DALLAS — A new Republican political action committee designed to recruit women to the state's GOP said the Lilly Ledbetter Act is not the answer to making sure women earn the same wages as men.
“We believe Texas women want and deserve equal pay," said Cari Christman, executive director of RedState Women, during WFAA’s Inside Texas Politics on Sunday. "But honestly, Jason, we don’t believe the Lilly Ledbetter Act is going to solve that act for women. We believe women want real world solutions to this problem, not more rhetoric."
When asked what those solutions might be, Christman said, "Women are extremely busy,” and later added that more access to jobs and higher education are among the options.
- WATCH: Cari Christman interview
But Grace Ann Garcia, executive director of Annie's List, an organization promoting Democratic women in politics, said Christman misses the point.
"We support more access to jobs.

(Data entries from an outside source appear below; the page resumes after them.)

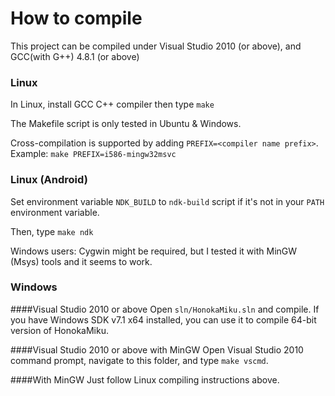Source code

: # How to compile

This project can be compiled under Visual Studio 2010 (or above), and GCC(with G++) 4.8.1 (or above)

### Linux

In Linux, install GCC C++ compiler then type `make`

The Makefile script is only tested in Ubuntu & Windows.

Cross-compilation is supported by adding `PREFIX=<compiler name prefix>`. Example: `make PREFIX=i586-mingw32msvc`

### Linux (Android)

Set environment variable `NDK_BUILD` to `ndk-build` script if it's not in your `PATH` environment variable.

Then, type `make ndk`

Windows users: Cygwin might be required, but I tested it with MinGW (Msys) tools and it seems to work.

### Windows

####Visual Studio 2010 or above
Open `sln/HonokaMiku.sln` and compile. If you have Windows SDK v7.1 x64 installed, you can use it to compile 64-bit version of HonokaMiku.

####Visual Studio 2010 or above with MinGW
Open Visual Studio 2010 command prompt, navigate to this folder, and type `make vscmd`.

####With MinGW
Just follow Linux compiling instructions above.
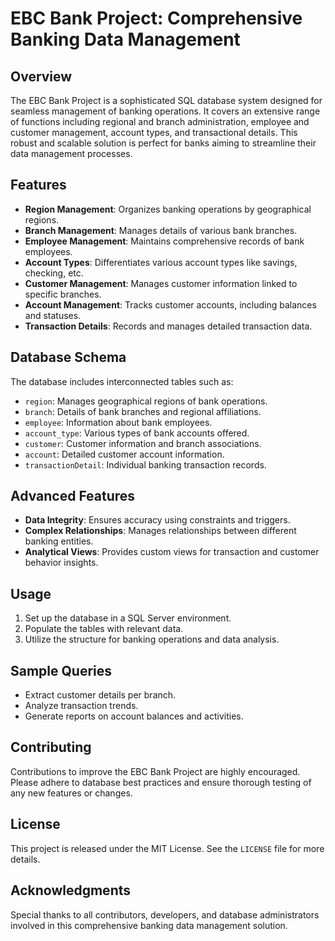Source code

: # EBC Bank Project: Comprehensive Banking Data Management

## Overview
The EBC Bank Project is a sophisticated SQL database system designed for seamless management of banking operations. It covers an extensive range of functions including regional and branch administration, employee and customer management, account types, and transactional details. This robust and scalable solution is perfect for banks aiming to streamline their data management processes.

## Features
- **Region Management**: Organizes banking operations by geographical regions.
- **Branch Management**: Manages details of various bank branches.
- **Employee Management**: Maintains comprehensive records of bank employees.
- **Account Types**: Differentiates various account types like savings, checking, etc.
- **Customer Management**: Manages customer information linked to specific branches.
- **Account Management**: Tracks customer accounts, including balances and statuses.
- **Transaction Details**: Records and manages detailed transaction data.

## Database Schema
The database includes interconnected tables such as:
- `region`: Manages geographical regions of bank operations.
- `branch`: Details of bank branches and regional affiliations.
- `employee`: Information about bank employees.
- `account_type`: Various types of bank accounts offered.
- `customer`: Customer information and branch associations.
- `account`: Detailed customer account information.
- `transactionDetail`: Individual banking transaction records.

## Advanced Features
- **Data Integrity**: Ensures accuracy using constraints and triggers.
- **Complex Relationships**: Manages relationships between different banking entities.
- **Analytical Views**: Provides custom views for transaction and customer behavior insights.

## Usage
1. Set up the database in a SQL Server environment.
2. Populate the tables with relevant data.
3. Utilize the structure for banking operations and data analysis.

## Sample Queries
- Extract customer details per branch.
- Analyze transaction trends.
- Generate reports on account balances and activities.

## Contributing
Contributions to improve the EBC Bank Project are highly encouraged. Please adhere to database best practices and ensure thorough testing of any new features or changes.

## License
This project is released under the MIT License. See the `LICENSE` file for more details.

## Acknowledgments
Special thanks to all contributors, developers, and database administrators involved in this comprehensive banking data management solution.
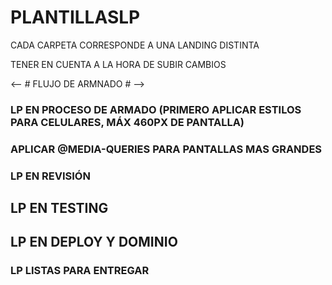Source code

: # PLANTILLASLP

CADA CARPETA CORRESPONDE A UNA LANDING DISTINTA

TENER EN CUENTA A LA HORA DE SUBIR CAMBIOS


<-- # FLUJO DE ARMNADO # -->


### LP EN PROCESO DE ARMADO (PRIMERO APLICAR ESTILOS PARA CELULARES, MÁX 460PX DE PANTALLA)


### APLICAR @MEDIA-QUERIES PARA PANTALLAS MAS GRANDES


### LP EN REVISIÓN


## LP EN TESTING


## LP EN DEPLOY Y DOMINIO


### LP LISTAS PARA ENTREGAR

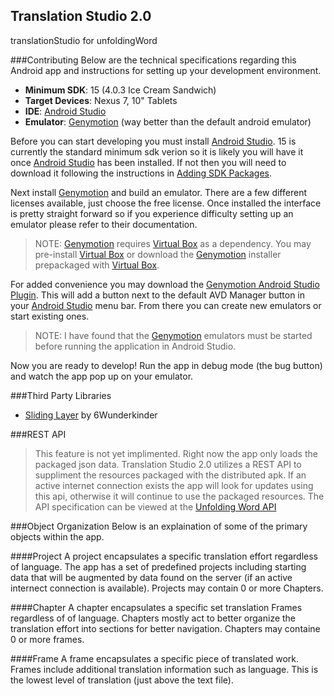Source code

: Translation Studio 2.0
--

translationStudio for unfoldingWord


###Contributing
Below are the technical specifications regarding this Android app and instructions for setting up your development environment.

* **Minimum SDK**: 15 (4.0.3 Ice Cream Sandwich)
* **Target Devices**: Nexus 7, 10" Tablets
* **IDE**: [Android Studio]
* **Emulator**: [Genymotion] (way better than the default android emulator)

Before you can start developing you must install [Android Studio]. 15 is currently the standard minimum sdk verion so it is likely you will have it once [Android Studio] has been installed. If not then you will need to download it following the instructions in [Adding SDK Packages].

Next install [Genymotion] and build an emulator. There are a few different licenses available, just choose the free license. Once installed the interface is pretty straight forward so if you experience difficulty setting up an emulator please refer to their documentation.

>NOTE: [Genymotion] requires [Virtual Box] as a dependency. You may pre-install [Virtual Box] or download the [Genymotion] installer prepackaged with [Virtual Box].

For added convenience you may download the [Genymotion Android Studio Plugin]. This will add a button next to the default AVD Manager button in your [Android Studio] menu bar. From there you can create new emulators or start existing ones.

>NOTE: I have found that the [Genymotion] emulators must be started before running the application in Android Studio.

Now you are ready to develop! Run the app in debug mode (the bug button) and watch the app pop up on your emulator. 

###Third Party Libraries
* [Sliding Layer] by 6Wunderkinder

###REST API
> This feature is not yet implimented. Right now the app only loads the packaged json data.
Translation Studio 2.0 utilizes a REST API to suppliment the resources packaged with the distributed apk. If an active internet connection exists the app will look for updates using this api, otherwise it will continue to use the packaged resources.
The API specification can be viewed at the [Unfolding Word API](https://door43.org/en/dev/api/unfoldingword)

###Object Organization
Below is an explaination of some of the primary objects within the app.

####Project
A project encapsulates a specific translation effort regardless of language. The app has a set of predefined projects including starting data that will be augmented by data found on the server (if an active internect connection is available). Projects may contain 0 or more Chapters.

####Chapter
A chapter encapsulates a specific set translation Frames regardless of of language. Chapters mostly act to better organize the translation effort into sections for better navigation. Chapters may containe 0 or more frames.

####Frame
A frame encapsulates a specific piece of translated work. Frames include additional translation information such as language. This is the lowest level of translation (just above the text file).

[Virtual Box]:https://www.virtualbox.org/
[Genymotion Android Studio Plugin]:https://cloud.genymotion.com/page/doc/#collapse-intellij
[Adding SDK Packages]:http://developer.android.com/sdk/installing/adding-packages.html
[Sliding Layer]:https://github.com/6wunderkinder/android-sliding-layer-lib
[Genymotion]:http://www.genymotion.com/
[Android Studio]:https://developer.android.com/sdk/installing/studio.html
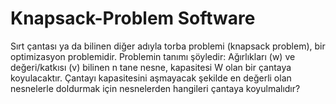 # Knapsack-Problem Software

Sırt çantası ya da bilinen diğer adıyla torba problemi (knapsack problem), bir optimizasyon problemidir. Problemin tanımı şöyledir: Ağırlıkları (w) ve değeri/katkısı (v) bilinen n tane nesne, kapasitesi W olan bir çantaya koyulacaktır. Çantayı kapasitesini aşmayacak şekilde en değerli olan nesnelerle doldurmak için nesnelerden hangileri çantaya koyulmalıdır?
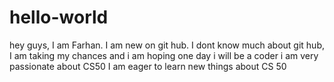 # hello-world
hey guys, I am Farhan. I am new on git hub. I dont know much about git hub, I am taking my chances and i am hoping one day i will be a coder
i am very passionate about CS50 
I am eager to learn new things about CS 50
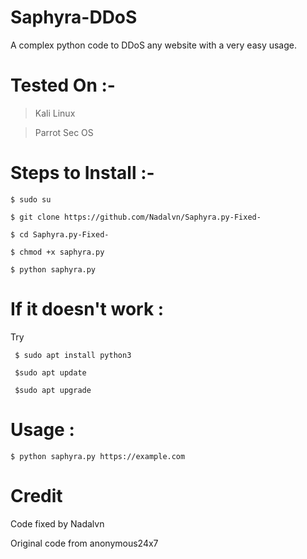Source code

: # Saphyra-DDoS
A complex python code to DDoS any website with a very easy usage.



# Tested On :- 
  > Kali Linux
  
  > Parrot Sec OS 



# Steps to Install :- 

    $ sudo su

    $ git clone https://github.com/Nadalvn/Saphyra.py-Fixed-

    $ cd Saphyra.py-Fixed-
    
    $ chmod +x saphyra.py

    $ python saphyra.py



# If it doesn't work :

Try

     $ sudo apt install python3

     $sudo apt update

     $sudo apt upgrade



# Usage :

    $ python saphyra.py https://example.com

# Credit

Code fixed by Nadalvn

Original code from anonymous24x7
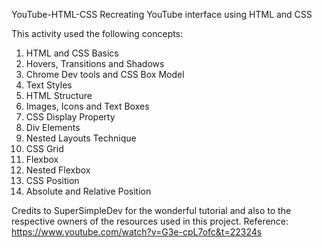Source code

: YouTube-HTML-CSS
Recreating YouTube interface using HTML and CSS

This activity used the following concepts:

1. HTML and CSS Basics
2. Hovers, Transitions and Shadows
3. Chrome Dev tools and CSS Box Model
4. Text Styles
5. HTML Structure
6. Images, Icons and Text Boxes
7. CSS Display Property
8. Div Elements
9. Nested Layouts Technique
10. CSS Grid
11. Flexbox
12. Nested Flexbox
13. CSS Position
14. Absolute and Relative Position

Credits to SuperSimpleDev for the wonderful tutorial and also to the respective owners of the resources used in this project. Reference: https://www.youtube.com/watch?v=G3e-cpL7ofc&t=22324s
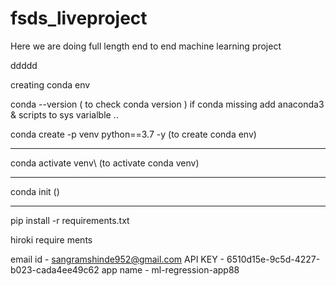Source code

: # fsds_liveproject
Here we are doing full length end to end machine learning project


ddddd

creating conda env  

conda --version ( to check conda version )
if conda missing add anaconda3 & scripts to sys varialble
..

conda create -p venv python==3.7 -y (to create conda env)

---------
conda activate venv\ (to activate conda venv)

----------

conda init ()

----------
pip install -r requirements.txt


hiroki require ments

email id - sangramshinde952@gmail.com
API KEY - 6510d15e-9c5d-4227-b023-cada4ee49c62
app name - ml-regression-app88

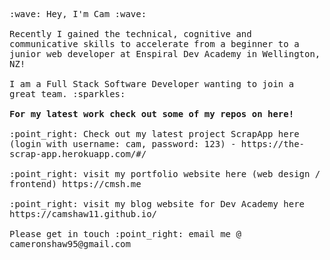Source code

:<p align="left">
  <samp>
    :wave: Hey, I'm Cam :wave:
    <br><br>Recently I gained the technical, cognitive and communicative skills to
      accelerate from a beginner to a junior web developer at Enspiral Dev Academy in Wellington, NZ!
    <br><br>I am a Full Stack Software Developer wanting to join a great team. :sparkles:
    <br><br> <b>For my latest work check out some of my repos on here!</b>
    <br><br> :point_right: Check out my latest project ScrapApp here (login with username: cam, password: 123) - https://the-scrap-app.herokuapp.com/#/
    <br><br> :point_right: visit my portfolio website here (web design / frontend) https://cmsh.me
    <br><br> :point_right: visit my blog website for Dev Academy here https://camshaw11.github.io/
    <br><br> Please get in touch :point_right: email me @ cameronshaw95@gmail.com
  </samp>
</p>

But when women get these jobs, we want them to get paid fairly," Garcia said.
Equal pay for women was a bi-partisan bill in the last legislative session. But in recent weeks, it has suddenly become a campaign issue.
"Wendy Davis will take any toe hold on the ladder she can get at this point," said Fort Worth Star-Telegram columnist Bud Kennedy. "If equal pay is a subject to talk about that keeps the Republicans from talking about abortion, she'll take that. Equal pay will be a great issue for women."
Congress passed a federal version of the Lilly Ledbetter Act in 2009. But it only lets women sue for equal pay in federal courts within their first 180 days of employment.
The 2013 state version would have let women sue in Texas courts, and would give them longer to do so.
But Gov. Rick Perry vetoed it.
Last week, the Republican front-runner in the governor's race, Greg Abbott, told Inside Texas Politics that existing law is good enough.
He needs women voters, as well, but spent Monday highlighting Hispanics and his connection to that community in a new video.
Abbott’s campaign released a 30-second online video Monday morning showing his recent campaign visit to Edinburg. The video stressed multiculturalism, and focused on Abbott’s outreach across the state.
"You look at my family, you see a family that's so typical of so many families across the state of Texas," Abbott said in the video. "We're both Anglo and Hispanic, as well as Irish. We're Catholic. We're Protestant. But we're all one family. The reality is that multiculturalism works in the state of Texas. We are one people — we are all Texans."